Rendered images with source text:
+===+

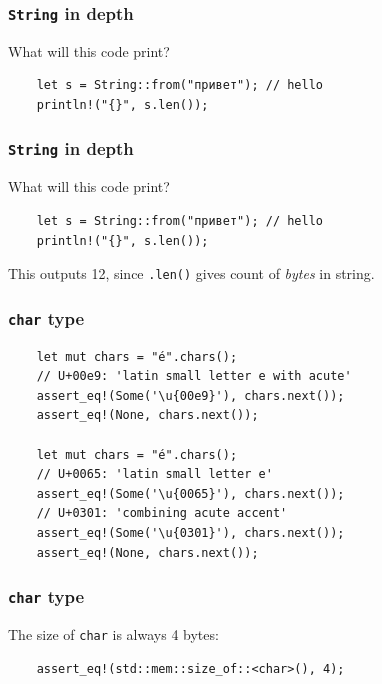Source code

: \documentclass[aspectratio=1610,t]{beamer}
\begin{document}

\begin{frame}[fragile]
\frametitle{\texttt{String} in depth}
What will this code print?

\begin{verbatim}
    let s = String::from("привет"); // hello
    println!("{}", s.len());
\end{verbatim}
\end{frame}


\begin{frame}[fragile]
\frametitle{\texttt{String} in depth}
What will this code print?

\begin{verbatim}
    let s = String::from("привет"); // hello
    println!("{}", s.len());
\end{verbatim}

This outputs 12, since \texttt{.len()} gives count of \textit{bytes} in string.
\end{frame}



\begin{frame}[fragile]
\frametitle{\texttt{char} type}
\begin{verbatim}
    let mut chars = "é".chars();
    // U+00e9: 'latin small letter e with acute'
    assert_eq!(Some('\u{00e9}'), chars.next());
    assert_eq!(None, chars.next());

    let mut chars = "é".chars();
    // U+0065: 'latin small letter e'
    assert_eq!(Some('\u{0065}'), chars.next());
    // U+0301: 'combining acute accent'
    assert_eq!(Some('\u{0301}'), chars.next());
    assert_eq!(None, chars.next());
\end{verbatim}
\end{frame}


\begin{frame}[fragile]
\frametitle{\texttt{char} type}
The size of \texttt{char} is always 4 bytes:

\begin{verbatim}
    assert_eq!(std::mem::size_of::<char>(), 4);
\end{verbatim}
\end{frame}
\end{document}
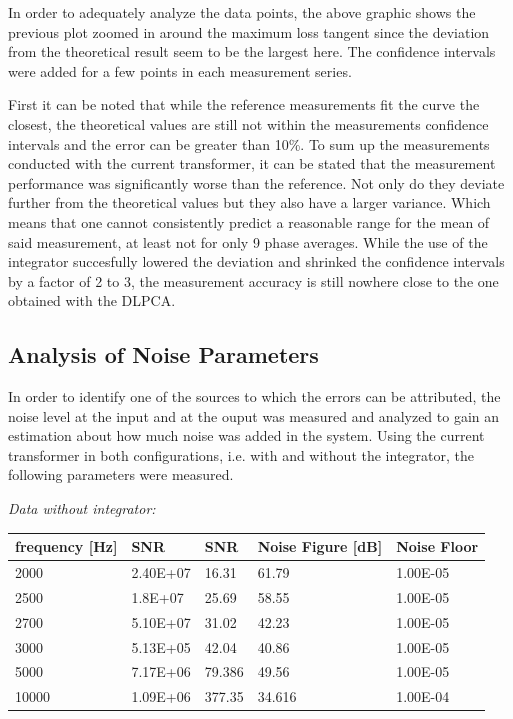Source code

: In order to adequately analyze the data points, the above graphic shows the previous plot
zoomed in around the maximum loss tangent since the deviation from the theoretical result seem to be the largest here.
The confidence intervals were added for a few points in each measurement series.

First it can be noted that while the reference measurements fit the curve the closest, the theoretical values are still not
within the measurements confidence intervals and the error can be greater than 10\%. To sum up the measurements conducted with
the current transformer, it can be stated that the measurement performance was significantly worse than the reference. Not only do they deviate further from the theoretical values
but they also have a larger variance. Which means that one cannot consistently predict a reasonable range for the mean of said measurement, at least not for only 9 phase averages.
While the use of the integrator succesfully lowered the deviation and shrinked the confidence intervals by a factor of 2 to 3, the measurement accuracy is still nowhere close to the one obtained with the DLPCA.

\subsection{Analysis of Noise Parameters}

In order to identify one of the sources to which the errors can be attributed, the noise level at the input and at the ouput was measured and analyzed to gain an estimation about how much noise was added in the system.
Using the current transformer in both configurations, i.e. with and without the integrator, the following parameters were measured. 

\newpage

\textit{Data without integrator:}
\begin{center}
\begin{tabular}{|m{3cm}|m{3cm}|m{1cm}|m{4cm}|m{2cm}|} 
\hline
frequency [Hz]& SNR & SNR & Noise Figure [dB] & Noise Floor \\ 
\hline \hline
2000 & 2.40E+07 & 16.31 & \cellcolor{blue!25}61.79 & 1.00E-05 \\ 
\hline
2500 & 1.8E+07 & 25.69 & \cellcolor{blue!25}58.55 & 1.00E-05 \\ 
\hline
2700 & 5.10E+07 & 31.02 & \cellcolor{blue!25}42.23 & 1.00E-05 \\ 
\hline
3000 & 5.13E+05 & 42.04 & \cellcolor{blue!25}40.86 & 1.00E-05 \\ 
\hline
5000 & 7.17E+06 & 79.386 & \cellcolor{red!25}49.56 & 1.00E-05 \\ 
\hline
10000 & 1.09E+06 & 377.35 & \cellcolor{red!25}34.616 & 1.00E-04 \\ 
\hline

\end{tabular}
\end{center}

+===+

• _REQUIREMENT_
Without the pictures, repeat every record above exactly as written.

• _WRITTEN ANSWER_
Source code

: \documentclass[aspectratio=1610,t]{beamer}
\begin{document}

\begin{frame}[fragile]
\frametitle{\texttt{String} in depth}
What will this code print?

\begin{verbatim}
    let s = String::from("привет"); // hello
    println!("{}", s.len());
\end{verbatim}
\end{frame}


\begin{frame}[fragile]
\frametitle{\texttt{String} in depth}
What will this code print?

\begin{verbatim}
    let s = String::from("привет"); // hello
    println!("{}", s.len());
\end{verbatim}

This outputs 12, since \texttt{.len()} gives count of \textit{bytes} in string.
\end{frame}



\begin{frame}[fragile]
\frametitle{\texttt{char} type}
\begin{verbatim}
    let mut chars = "é".chars();
    // U+00e9: 'latin small letter e with acute'
    assert_eq!(Some('\u{00e9}'), chars.next());
    assert_eq!(None, chars.next());

    let mut chars = "é".chars();
    // U+0065: 'latin small letter e'
    assert_eq!(Some('\u{0065}'), chars.next());
    // U+0301: 'combining acute accent'
    assert_eq!(Some('\u{0301}'), chars.next());
    assert_eq!(None, chars.next());
\end{verbatim}
\end{frame}


\begin{frame}[fragile]
\frametitle{\texttt{char} type}
The size of \texttt{char} is always 4 bytes:

\begin{verbatim}
    assert_eq!(std::mem::size_of::<char>(), 4);
\end{verbatim}
\end{frame}
\end{document}
Source code

: In order to adequately analyze the data points, the above graphic shows the previous plot
zoomed in around the maximum loss tangent since the deviation from the theoretical result seem to be the largest here.
The confidence intervals were added for a few points in each measurement series.

First it can be noted that while the reference measurements fit the curve the closest, the theoretical values are still not
within the measurements confidence intervals and the error can be greater than 10\%. To sum up the measurements conducted with
the current transformer, it can be stated that the measurement performance was significantly worse than the reference. Not only do they deviate further from the theoretical values
but they also have a larger variance. Which means that one cannot consistently predict a reasonable range for the mean of said measurement, at least not for only 9 phase averages.
While the use of the integrator succesfully lowered the deviation and shrinked the confidence intervals by a factor of 2 to 3, the measurement accuracy is still nowhere close to the one obtained with the DLPCA.

\subsection{Analysis of Noise Parameters}

In order to identify one of the sources to which the errors can be attributed, the noise level at the input and at the ouput was measured and analyzed to gain an estimation about how much noise was added in the system.
Using the current transformer in both configurations, i.e. with and without the integrator, the following parameters were measured. 

\newpage

\textit{Data without integrator:}
\begin{center}
\begin{tabular}{|m{3cm}|m{3cm}|m{1cm}|m{4cm}|m{2cm}|} 
\hline
frequency [Hz]& SNR & SNR & Noise Figure [dB] & Noise Floor \\ 
\hline \hline
2000 & 2.40E+07 & 16.31 & \cellcolor{blue!25}61.79 & 1.00E-05 \\ 
\hline
2500 & 1.8E+07 & 25.69 & \cellcolor{blue!25}58.55 & 1.00E-05 \\ 
\hline
2700 & 5.10E+07 & 31.02 & \cellcolor{blue!25}42.23 & 1.00E-05 \\ 
\hline
3000 & 5.13E+05 & 42.04 & \cellcolor{blue!25}40.86 & 1.00E-05 \\ 
\hline
5000 & 7.17E+06 & 79.386 & \cellcolor{red!25}49.56 & 1.00E-05 \\ 
\hline
10000 & 1.09E+06 & 377.35 & \cellcolor{red!25}34.616 & 1.00E-04 \\ 
\hline

\end{tabular}
\end{center}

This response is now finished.